### Task data

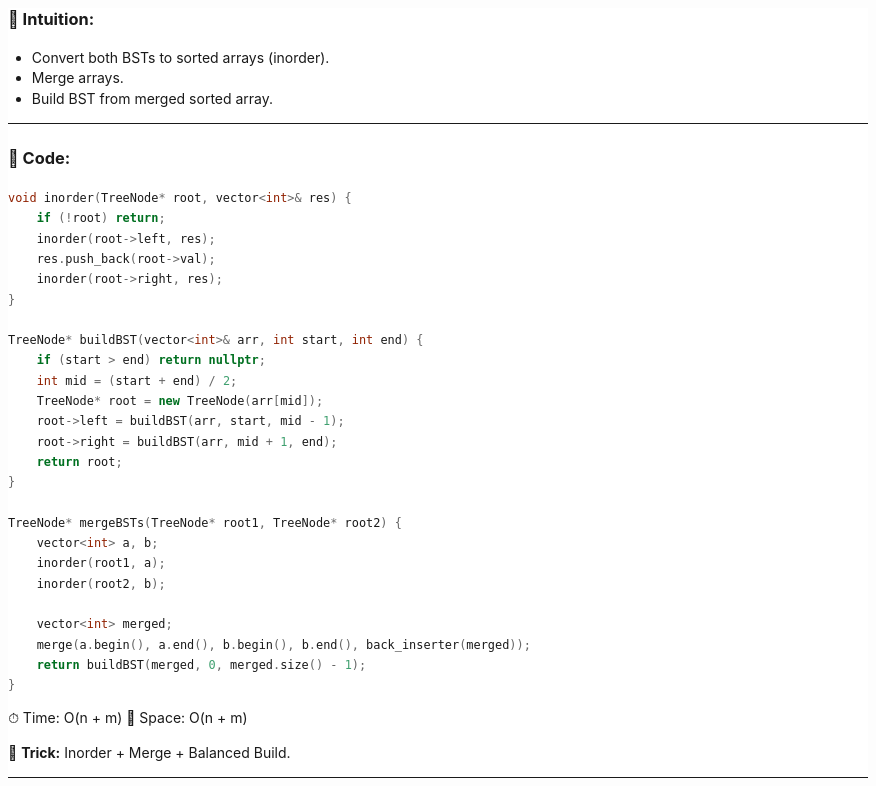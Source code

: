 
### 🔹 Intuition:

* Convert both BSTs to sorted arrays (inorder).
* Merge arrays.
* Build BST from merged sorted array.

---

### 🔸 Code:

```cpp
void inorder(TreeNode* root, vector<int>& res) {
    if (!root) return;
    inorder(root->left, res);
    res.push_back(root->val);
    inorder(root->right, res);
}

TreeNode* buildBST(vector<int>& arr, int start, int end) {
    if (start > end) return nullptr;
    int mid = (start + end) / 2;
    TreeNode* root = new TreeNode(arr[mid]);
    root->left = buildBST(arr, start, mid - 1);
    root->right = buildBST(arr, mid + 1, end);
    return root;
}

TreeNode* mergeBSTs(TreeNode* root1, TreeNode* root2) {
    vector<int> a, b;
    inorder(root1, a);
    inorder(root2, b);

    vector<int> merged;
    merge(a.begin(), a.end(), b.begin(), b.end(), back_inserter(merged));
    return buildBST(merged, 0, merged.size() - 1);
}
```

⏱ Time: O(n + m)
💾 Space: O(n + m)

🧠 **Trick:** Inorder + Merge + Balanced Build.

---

######
### Task data

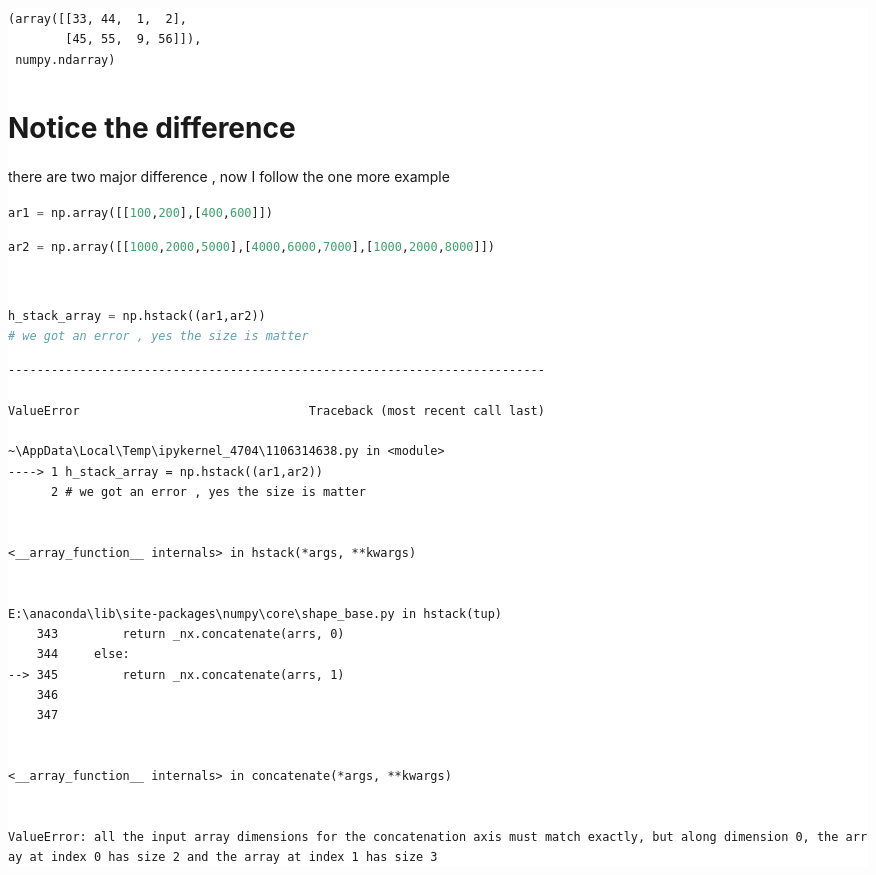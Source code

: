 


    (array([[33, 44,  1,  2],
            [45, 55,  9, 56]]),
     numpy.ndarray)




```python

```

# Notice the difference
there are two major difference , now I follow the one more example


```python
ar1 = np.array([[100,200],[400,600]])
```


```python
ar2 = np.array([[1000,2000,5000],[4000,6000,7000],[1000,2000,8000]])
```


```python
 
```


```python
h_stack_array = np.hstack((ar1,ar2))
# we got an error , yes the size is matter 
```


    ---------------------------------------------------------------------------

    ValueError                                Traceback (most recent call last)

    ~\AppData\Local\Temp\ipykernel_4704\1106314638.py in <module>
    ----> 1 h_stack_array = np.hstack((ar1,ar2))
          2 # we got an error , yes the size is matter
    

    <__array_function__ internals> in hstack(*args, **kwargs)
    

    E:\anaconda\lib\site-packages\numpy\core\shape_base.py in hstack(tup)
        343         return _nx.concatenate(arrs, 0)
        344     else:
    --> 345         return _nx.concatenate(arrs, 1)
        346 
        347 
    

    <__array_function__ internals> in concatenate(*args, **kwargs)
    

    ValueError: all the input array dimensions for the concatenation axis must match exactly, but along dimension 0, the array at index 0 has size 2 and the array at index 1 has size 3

######
### Task data

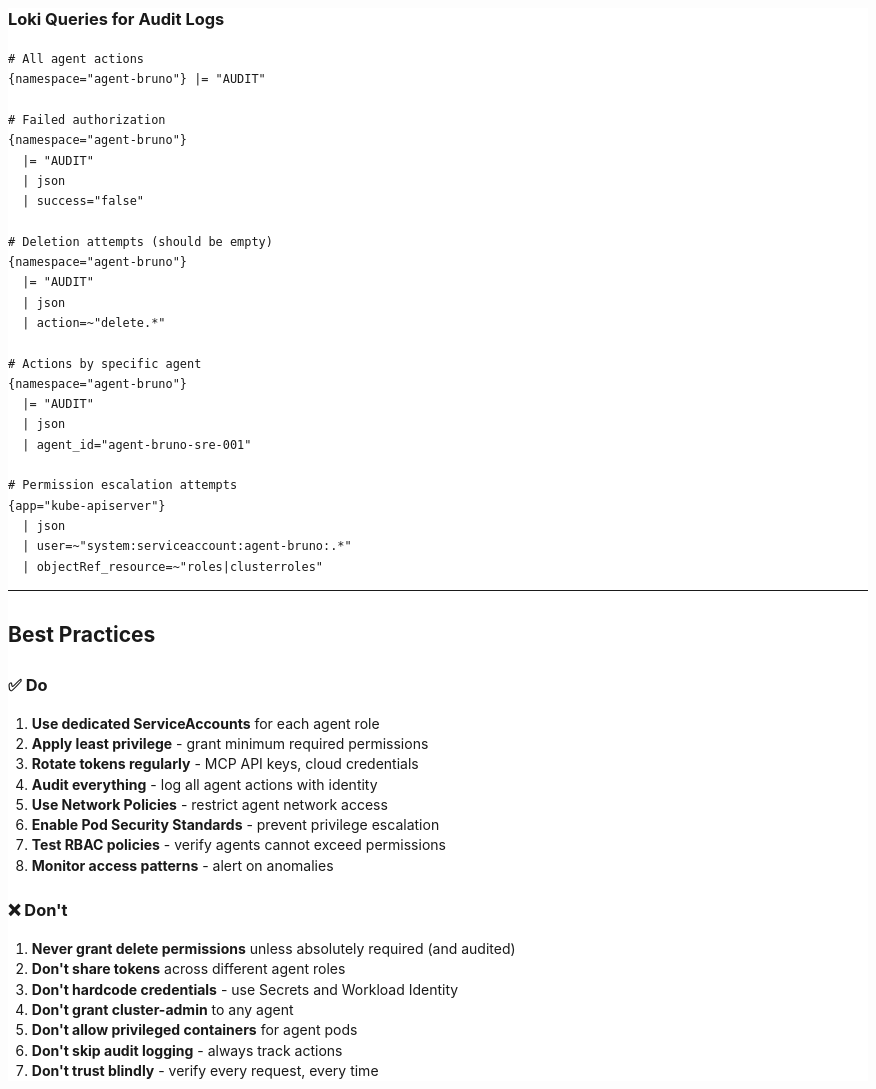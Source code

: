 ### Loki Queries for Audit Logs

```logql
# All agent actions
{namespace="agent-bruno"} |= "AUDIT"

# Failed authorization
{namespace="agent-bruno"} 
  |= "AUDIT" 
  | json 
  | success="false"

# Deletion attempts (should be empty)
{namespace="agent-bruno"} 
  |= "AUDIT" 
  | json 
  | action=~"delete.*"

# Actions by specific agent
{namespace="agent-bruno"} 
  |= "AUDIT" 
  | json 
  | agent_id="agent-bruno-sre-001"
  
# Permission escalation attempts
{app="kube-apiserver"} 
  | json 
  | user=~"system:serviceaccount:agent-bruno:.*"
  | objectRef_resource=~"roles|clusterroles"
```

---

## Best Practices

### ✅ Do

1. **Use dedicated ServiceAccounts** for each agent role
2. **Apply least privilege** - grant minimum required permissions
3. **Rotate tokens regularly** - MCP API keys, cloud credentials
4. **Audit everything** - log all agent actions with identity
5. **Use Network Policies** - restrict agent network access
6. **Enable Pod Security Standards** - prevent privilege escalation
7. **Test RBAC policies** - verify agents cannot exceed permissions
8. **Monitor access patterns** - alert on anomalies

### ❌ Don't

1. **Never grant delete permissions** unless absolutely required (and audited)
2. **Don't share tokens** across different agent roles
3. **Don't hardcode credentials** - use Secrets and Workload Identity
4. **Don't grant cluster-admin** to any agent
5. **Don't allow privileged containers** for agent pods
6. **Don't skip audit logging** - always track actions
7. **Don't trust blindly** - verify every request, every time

######

## Problem statement
Match on "delete" and report each line of the data above that has it.

## Response box
  | action=~"delete.*"
1. **Never grant delete permissions** unless absolutely required (and audited)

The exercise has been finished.